A Gray path on binary partitions

TL;DR

This paper constructs a Gray sequence for binary partitions of integers, enabling efficient, constant-time computation of successive partitions and directly mapping sequence indices to partitions, addressing a question by Donald Knuth.

Contribution

It introduces a novel Gray sequence on binary partitions with a simple local rule for successor computation and provides a direct bijection between sequence position and partitions.

Findings

Gray sequence on binary partitions constructed

Successor can be found in constant time

Direct bijection between sequence index and partition established

Abstract

A binary partition of a positive integer $n$ is a partition of $n$ in which each part has size a power of two.

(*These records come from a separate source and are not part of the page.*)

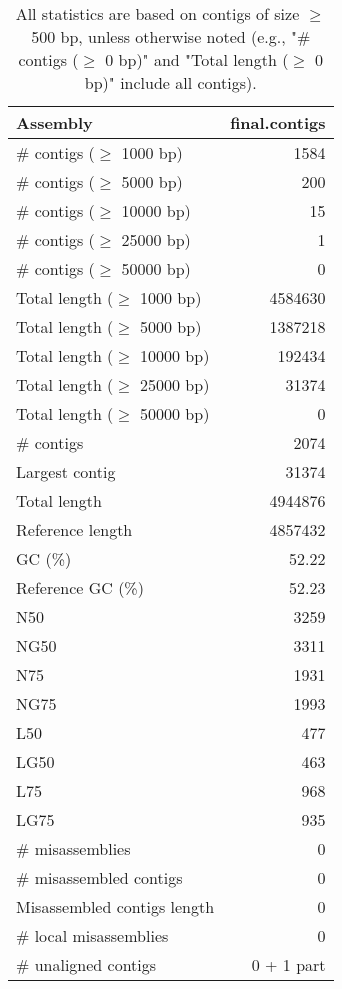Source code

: \documentclass[12pt,a4paper]{article}
\begin{document}
\begin{table}[ht]
\begin{center}
\caption{All statistics are based on contigs of size $\geq$ 500 bp, unless otherwise noted (e.g., "\# contigs ($\geq$ 0 bp)" and "Total length ($\geq$ 0 bp)" include all contigs).}
\begin{tabular}{|l*{1}{|r}|}
\hline
Assembly & final.contigs \\ \hline
\# contigs ($\geq$ 1000 bp) & 1584 \\ \hline
\# contigs ($\geq$ 5000 bp) & 200 \\ \hline
\# contigs ($\geq$ 10000 bp) & 15 \\ \hline
\# contigs ($\geq$ 25000 bp) & 1 \\ \hline
\# contigs ($\geq$ 50000 bp) & 0 \\ \hline
Total length ($\geq$ 1000 bp) & 4584630 \\ \hline
Total length ($\geq$ 5000 bp) & 1387218 \\ \hline
Total length ($\geq$ 10000 bp) & 192434 \\ \hline
Total length ($\geq$ 25000 bp) & 31374 \\ \hline
Total length ($\geq$ 50000 bp) & 0 \\ \hline
\# contigs & 2074 \\ \hline
Largest contig & 31374 \\ \hline
Total length & 4944876 \\ \hline
Reference length & 4857432 \\ \hline
GC (\%) & 52.22 \\ \hline
Reference GC (\%) & 52.23 \\ \hline
N50 & 3259 \\ \hline
NG50 & 3311 \\ \hline
N75 & 1931 \\ \hline
NG75 & 1993 \\ \hline
L50 & 477 \\ \hline
LG50 & 463 \\ \hline
L75 & 968 \\ \hline
LG75 & 935 \\ \hline
\# misassemblies & 0 \\ \hline
\# misassembled contigs & 0 \\ \hline
Misassembled contigs length & 0 \\ \hline
\# local misassemblies & 0 \\ \hline
\# unaligned contigs & 0 + 1 part \\ \hline

\end{tabular}
\end{center}
\end{table}
\end{document}
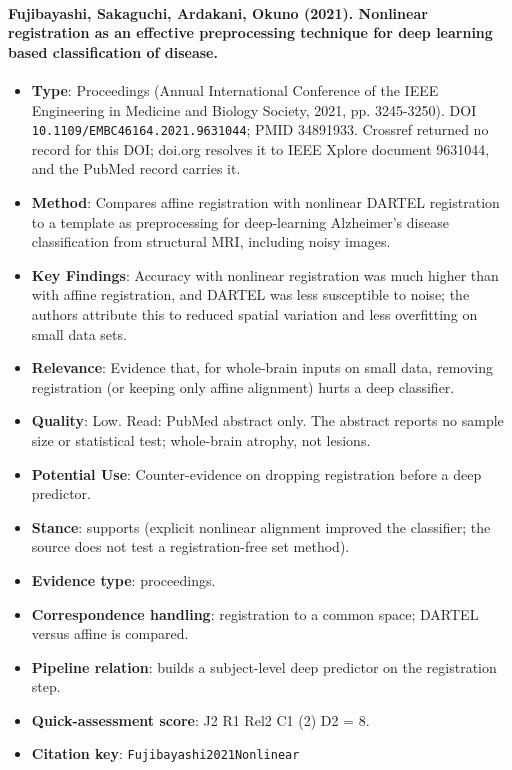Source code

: \documentclass[journal,onecolumn]{IEEEtran}
\begin{document}
\paragraph{Fujibayashi, Sakaguchi, Ardakani, Okuno (2021). Nonlinear registration as an effective preprocessing technique for deep learning based classification of disease.~\cite{Fujibayashi2021Nonlinear}}\mbox{}

\begin{itemize}

\item{} \textbf{Type}: Proceedings (Annual International Conference of the IEEE Engineering in Medicine and Biology Society, 2021, pp. 3245-3250). DOI \nolinkurl{10.1109/EMBC46164.2021.9631044}; PMID 34891933. Crossref returned no record for this DOI; doi.org resolves it to IEEE Xplore document 9631044, and the PubMed record carries it.

\item{} \textbf{Method}: Compares affine registration with nonlinear DARTEL registration to a template as preprocessing for deep-learning Alzheimer's disease classification from structural MRI, including noisy images.

\item{} \textbf{Key Findings}: Accuracy with nonlinear registration was much higher than with affine registration, and DARTEL was less susceptible to noise; the authors attribute this to reduced spatial variation and less overfitting on small data sets.

\item{} \textbf{Relevance}: Evidence that, for whole-brain inputs on small data, removing registration (or keeping only affine alignment) hurts a deep classifier.

\item{} \textbf{Quality}: Low. Read: PubMed abstract only. The abstract reports no sample size or statistical test; whole-brain atrophy, not lesions.

\item{} \textbf{Potential Use}: Counter-evidence on dropping registration before a deep predictor.

\item{} \textbf{Stance}: supports (explicit nonlinear alignment improved the classifier; the source does not test a registration-free set method).

\item{} \textbf{Evidence type}: proceedings.

\item{} \textbf{Correspondence handling}: registration to a common space; DARTEL versus affine is compared.

\item{} \textbf{Pipeline relation}: builds a subject-level deep predictor on the registration step.

\item{} \textbf{Quick-assessment score}: J2 R1 Rel2 C1 (2) D2 = 8.

\item{} \textbf{Citation key}: \texttt{Fujibayashi2021Nonlinear}

\end{itemize}
\end{document}
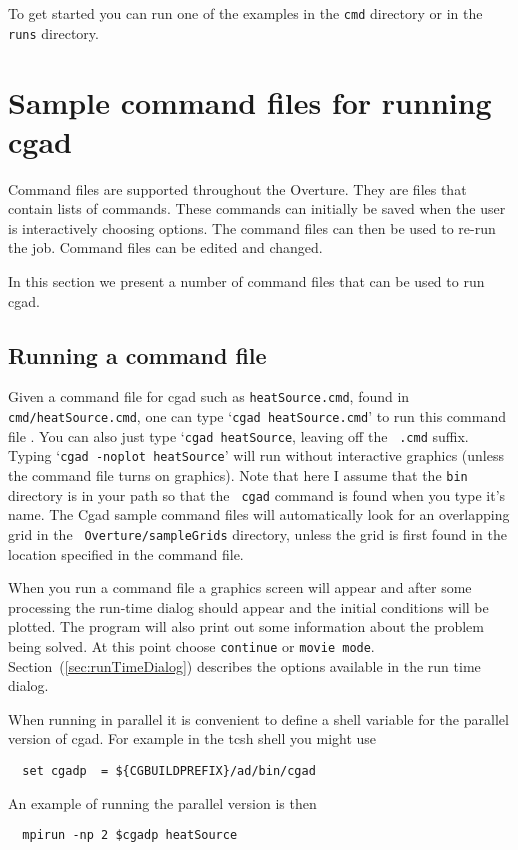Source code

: \documentclass[10pt]{article}
\newcommand{\Index}[1]{#1\index{#1}}
\begin{document}
To get started you can run one of the examples in the {\tt cmd} directory or
in the {\tt runs} directory.

\clearpage
\section{Sample command files for running cgad} \label{sec:demo}

Command files are supported throughout the Overture. They are files
that contain lists of commands. These commands can initially be saved
when the user is interactively choosing options.  The \Index{command files}
can then be used to re-run the job. Command files can be edited and
changed.

In this section we present a number of command files that can be used
to run cgad.

\subsection{Running a command file} \label{sec:runningCommandFiles} 

Given a \Index{command file} for cgad such as {\tt heatSource.cmd}, found in {\tt
cmd/heatSource.cmd}, one can type `{\tt cgad heatSource.cmd}' to run this command
file . You can also just type `{\tt cgad heatSource}, leaving off the {\tt
.cmd} suffix. Typing `{\tt cgad -noplot heatSource}' will run without
interactive graphics (unless the command file turns on graphics). Note that here
I assume that the {\tt bin} directory is in your path so that the {\tt
cgad} command is found when you type it's name. The Cgad sample
command files will automatically look for an overlapping grid in the {\tt
Overture/sampleGrids} directory, unless the grid is first found in the location
specified in the command file.

When you run a command file a graphics screen will appear and after some
processing the run-time dialog should appear and the initial conditions will be
plotted. The program will also print out some information about the problem
being solved. At this point choose {\tt continue} or {\tt movie
mode}. Section~(\ref{sec:runTimeDialog}) describes the options available in the
run time dialog.

When running in parallel it is convenient to define a shell variable for the parallel
version of cgad.
For example in the tcsh shell you might use
\begin{verbatim}
  set cgadp  = ${CGBUILDPREFIX}/ad/bin/cgad
\end{verbatim} %
An example of running the parallel version is then
\begin{verbatim}
  mpirun -np 2 $cgadp heatSource
\end{verbatim} %
\end{document}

In this note we first construct a Gray sequence on the set of binary partitions of $n$. This is an ordering of the set of binary partitions of each $n$ (or of all $n$) such that adjacent partitions differ by one of a small set of elementary transformations; here the allowed transformatios are replacing $2^k+2^k$ by $2^{k+1}$ or vice versa (or addition of a new +1). Next we give a purely local condition for finding the successor of any partition in this sequence; the rule is so simple that successive transitions can be performed in constant time. Finally we show how to compute directly the bijection between $k$ and the $k$th term in the sequence. This answers a question posed by Donald Knuth in section 7.2.1 of The Art of Computer Programming.